Arm64 (gcc117 gfarm): * Radix 26: 0.65 GByte/s * Radix 26 (2-way interleaved): 0.92 GByte/s * Radix 32: 0.55 GByte/s * Radix 64: 0.58 GByte/s POWER9: * Radix 26: 0.47 GByte/s * Radix 26 (2-way interleaved): 1.15 GByte/s * Radix 32: 0.52 GByte/s * Radix 64: 0.58 GByte/s Z15: * Radix 26: 0.65 GByte/s * Radix 26 (2-way interleaved): 3.17 GByte/s * Radix 32: 0.82 GByte/s * Radix 64: 1.22 GByte/s
Apparently, the higher radix version has performance improvements on x86_64, powerpc, and s390x but this is not the case for arm64 arch where the performance has a slight hit there.
I tried to compile the new code with -m32 flag on x86_64 but I got "poly1305-internal.c:46:18: error: ‘__int128’ is not supported on this target". Unfortunately, I don't have access to arm 32-bit too.
Also, I've disassembled the update function of Radix 64 and none of the architectures has made use of SIMD support (including x86_64 that hasn't used XMM registers which is standard for this arch, I don't know if gcc supports such behavior for C compiling but I'm aware that MSVC takes advantage of that standardization for further optimization on compiled C code).
I'm trying to implement the radix 64 using SIMD to see if we can get any performance boost, I'll post the result once I get done with it.
regards, Mamone
If I understood correctly, the suggestion to use radix 26 in djb's original paper was motivated by a high-speed implementation using floating point arithmetic (possibly in combination with SIMD), where the product of two 26-bit integers can be represented exactly in an IEEE double (but it gets a bit subtle if we want to accumulate several products), I haven't really looked into implementing poly1305 with either floating point or SIMD.
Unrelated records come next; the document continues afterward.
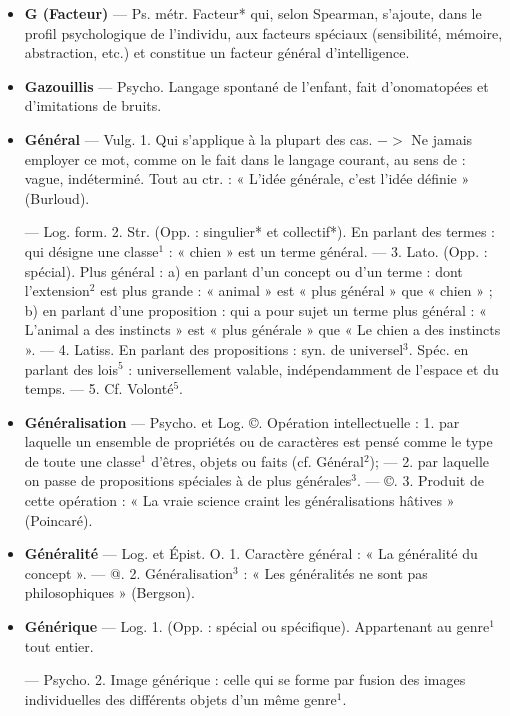 
	\begin{itemize}[leftmargin=1cm, label=, itemsep=1pt]
\item {\bf G (Facteur)} — Ps. métr. Facteur*
qui, selon Spearman, s'ajoute, dans
le profil psychologique de l'individu,
aux facteurs spéciaux (sensibilité,
mémoire, abstraction, etc.) et constitue un facteur général d’intelligence.

\item {\bf Gazouillis} — Psycho. Langage spontané de l'enfant, fait d’onomatopées
et d’imitations de bruits.

\item {\bf Général} — Vulg. 1. Qui s’applique
à la plupart des cas. $->$ Ne jamais
employer ce mot, comme on le fait
dans le langage courant, au sens
de : vague, indéterminé. Tout au ctr. :
« L'idée générale, c’est l’idée définie »
(Burloud).

— Log. form. 2. Str. (Opp. :
singulier* et collectif*). En parlant
des termes : qui désigne une classe$^1$ :
« chien » est un terme général. —
3. Lato. (Opp. : spécial). Plus général : a) en parlant d’un concept ou
d’un terme : dont l'extension$^2$ est
plus grande : « animal » est « plus
général » que « chien » ; b) en parlant d'une proposition : qui a pour
sujet un terme plus général : « L’animal a des instincts » est « plus générale » que « Le chien a des instincts ».
— 4. Latiss. En parlant des propositions : syn. de universel$^3$. Spéc. en
parlant des lois$^5$ : universellement
valable, indépendamment de l’espace
et du temps. — 5. Cf. Volonté$^5$.

\item {\bf Généralisation} — Psycho. et Log.
©. Opération intellectuelle : 1. par
laquelle un ensemble de propriétés
ou de caractères est pensé comme le
type de toute une classe$^1$ d'êtres,
objets ou faits (cf. Général$^2$); — 2.
par laquelle on passe de propositions spéciales à de plus générales$^3$.
— ©. 3. Produit de cette opération :
« La vraie science craint les généralisations hâtives » (Poincaré).

\item {\bf Généralité} — Log. et Épist. O. 1. Caractère général : « La généralité du
concept ». — @. 2. Généralisation$^3$ :
« Les généralités ne sont pas philosophiques » (Bergson).

\item {\bf Générique} — Log. 1. (Opp. : spécial
ou spécifique). Appartenant au
genre$^1$ tout entier.

— Psycho. 2. Image générique :
celle qui se forme par fusion des
images individuelles des différents
objets d’un même genre$^1$.


\end{itemize}
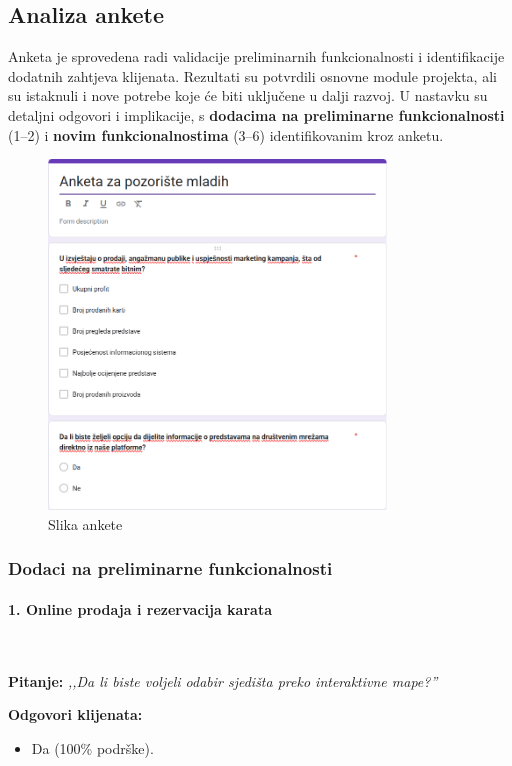 \subsection{Analiza ankete}  
Anketa je sprovedena radi validacije preliminarnih funkcionalnosti i identifikacije dodatnih zahtjeva klijenata. Rezultati su potvrdili osnovne module projekta, ali su istaknuli i nove potrebe koje će biti uključene u dalji razvoj.  
U nastavku su detaljni odgovori i implikacije, s \textbf{dodacima na preliminarne funkcionalnosti} (1–2) i \textbf{novim funkcionalnostima} (3–6) identifikovanim kroz anketu.  

\begin{figure}[htbp]
  \centering 
  \includegraphics[width=0.8\textwidth]{Slike/Anketa.png} 
  \caption{Slika ankete} 
  \label{fig:anketa} 
\end{figure}

\subsubsection*{Dodaci na preliminarne funkcionalnosti}  

\paragraph*{1. Online prodaja i rezervacija karata}~


\textbf{Pitanje:}  
\emph{,,Da li biste voljeli odabir sjedišta preko interaktivne mape?''}  

\textbf{Odgovori klijenata:}  
\begin{itemize}  
    \item Da (100\% podrške).  
\end{itemize}  

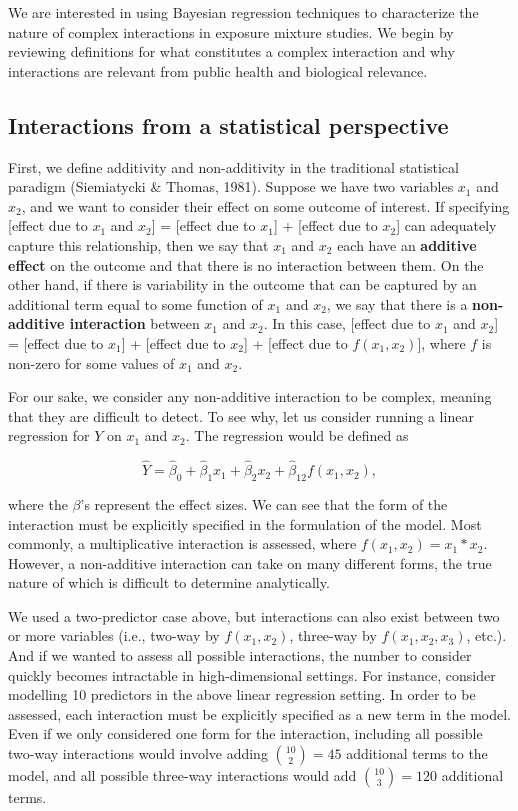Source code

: \documentclass[12pt, twoside]{amherstthesis}
\begin{document}
We are interested in using Bayesian regression techniques to characterize the nature of complex interactions in exposure mixture studies. We begin by reviewing definitions for what constitutes a complex interaction and why interactions are relevant from public health and biological relevance.

\hypertarget{interactions-from-a-statistical-perspective}{%
\subsection{Interactions from a statistical perspective}\label{interactions-from-a-statistical-perspective}}

First, we define additivity and non-additivity in the traditional statistical paradigm (Siemiatycki \& Thomas, 1981). Suppose we have two variables \(x_1\) and \(x_2\), and we want to consider their effect on some outcome of interest. If specifying {[}effect due to \(x_1\) and \(x_2\){]} = {[}effect due to \(x_1\){]} + {[}effect due to \(x_2\){]} can adequately capture this relationship, then we say that \(x_1\) and \(x_2\) each have an \textbf{additive effect} on the outcome and that there is no interaction between them. On the other hand, if there is variability in the outcome that can be captured by an additional term equal to some function of \(x_1\) and \(x_2\), we say that there is a \textbf{non-additive interaction} between \(x_1\) and \(x_2\). In this case, {[}effect due to \(x_1\) and \(x_2\){]} = {[}effect due to \(x_1\){]} + {[}effect due to \(x_2\){]} + {[}effect due to \(f(x_1, x_2)\){]}, where \(f\) is non-zero for some values of \(x_1\) and \(x_2\).

For our sake, we consider any non-additive interaction to be complex, meaning that they are difficult to detect. To see why, let us consider running a linear regression for \(Y\) on \(x_1\) and \(x_2\). The regression would be defined as

\[
\widehat{Y} = \widehat\beta_0+\widehat\beta_1x_1+\widehat\beta_2x_2 + \widehat\beta_{12}f(x_1, x_2),
\]

\noindent where the \(\beta\)'s represent the effect sizes. We can see that the form of the interaction must be explicitly specified in the formulation of the model. Most commonly, a multiplicative interaction is assessed, where \(f(x_1, x_2) = x_1*x_2\). However, a non-additive interaction can take on many different forms, the true nature of which is difficult to determine analytically.

We used a two-predictor case above, but interactions can also exist between two or more variables (i.e., two-way by \(f(x_1, x_2)\), three-way by \(f(x_1, x_2, x_3)\), etc.). And if we wanted to assess all possible interactions, the number to consider quickly becomes intractable in high-dimensional settings. For instance, consider modelling 10 predictors in the above linear regression setting. In order to be assessed, each interaction must be explicitly specified as a new term in the model. Even if we only considered one form for the interaction, including all possible two-way interactions would involve adding \({10 \choose 2} = 45\) additional terms to the model, and all possible three-way interactions would add \({10 \choose 3} = 120\) additional terms.
\end{document}

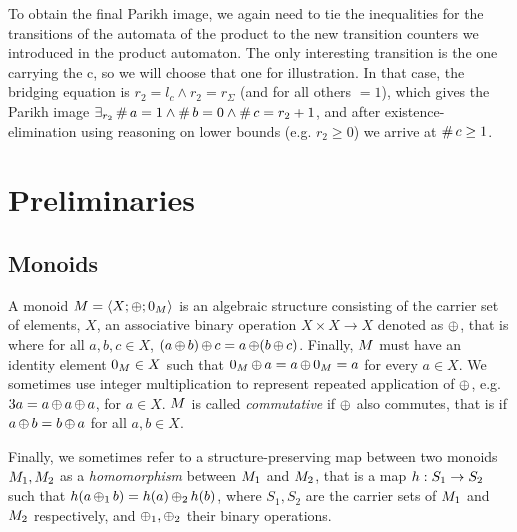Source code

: \documentclass[acmsmall,review,anonymous,screen]{acmart}\settopmatter{printfolios=true,printccs=false,printacmref=true}
\theoremstyle{definition}
\begin{document}

To obtain the final Parikh image, we again need to tie the inequalities for the
transitions of the automata of the product to the new transition counters we
introduced in the product automaton. The only interesting transition is the one
carrying the c, so we will choose that one for illustration. In that case, the
bridging equation is $r_2 = l_c \land r_2 = r_{\Sigma}$ (and for all others
$=1$), which gives the Parikh image $\exists_{r_2} \operatorname{\#}{a} = 1 \land
\operatorname{\#}{b} = 0 \land \operatorname{\#}{c} = r_2 + 1$, and after
existence-elimination using reasoning on lower bounds (e.g. $r_2 \geq 0$) we
arrive at $\operatorname{\#}{c} \geq 1$.

\section{Preliminaries}

\subsection{Monoids}

A monoid $M = \left\langle X;\operatorname{\oplus};0_{M}\right\rangle$ is an algebraic structure
consisting of the carrier set of elements, $X$, an associative binary operation
$X \times X \rightarrow X$ denoted as $\operatorname{\oplus}$, that is where for all $a, b,
c \in X$, $(a \operatorname{\oplus} b) \operatorname{\oplus} c = a \operatorname{\oplus} (b \operatorname{\oplus} c)$. Finally,
$M$ must have an identity element $0_{M} \in X$ such that
$0_{M} \operatorname{\oplus} a = a \operatorname{\oplus} 0_{M} =   a$ for every $a \in X$.
We sometimes use integer multiplication to represent repeated application of
$\operatorname{\oplus}$, e.g. $3a = a \operatorname{\oplus} a \operatorname{\oplus} a$, for $a \in X$. $M$ is
called \textit{commutative} if $\operatorname{\oplus}$ also commutes, that is if $a
\operatorname{\oplus} b = b \operatorname{\oplus} a$ for all $a, b \in X$. 

Finally, we sometimes refer to a structure-preserving map between two monoids
$M_1, M_2$ as a \textit{homomorphism} between $M_1$ and
$M_2$, that is a map $h : S_1 \rightarrow S_2$ such that $h(a
\operatorname{\oplus}_1 b) = h(a) \operatorname{\oplus}_2 h(b)$, where $S_1, S_2$ are the carrier
sets of $M_1$ and $M_2$ respectively, and $\operatorname{\oplus}_1, \operatorname{\oplus}_2$
their binary operations.
\end{document}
To improve test coverage, I've also extended poly1305 tests with tests on random inputs, with results compared to a reference implementation based on gmp/mini-gmp. I intend to merge those testing changes soon. See
https://gitlab.com/gnutls/nettle/-/commit/b48217c8058676c8cd2fd12cdeba457755... .
Unfortunately, the http interface of the main git repo at Lysator is inaccessible at the moment due to an expired certificate; should be fixed in a day or two.
Regards, /Niels
-- Niels Möller. PGP key CB4962D070D77D7FCB8BA36271D8F1FF368C6677. Internet email is subject to wholesale government surveillance.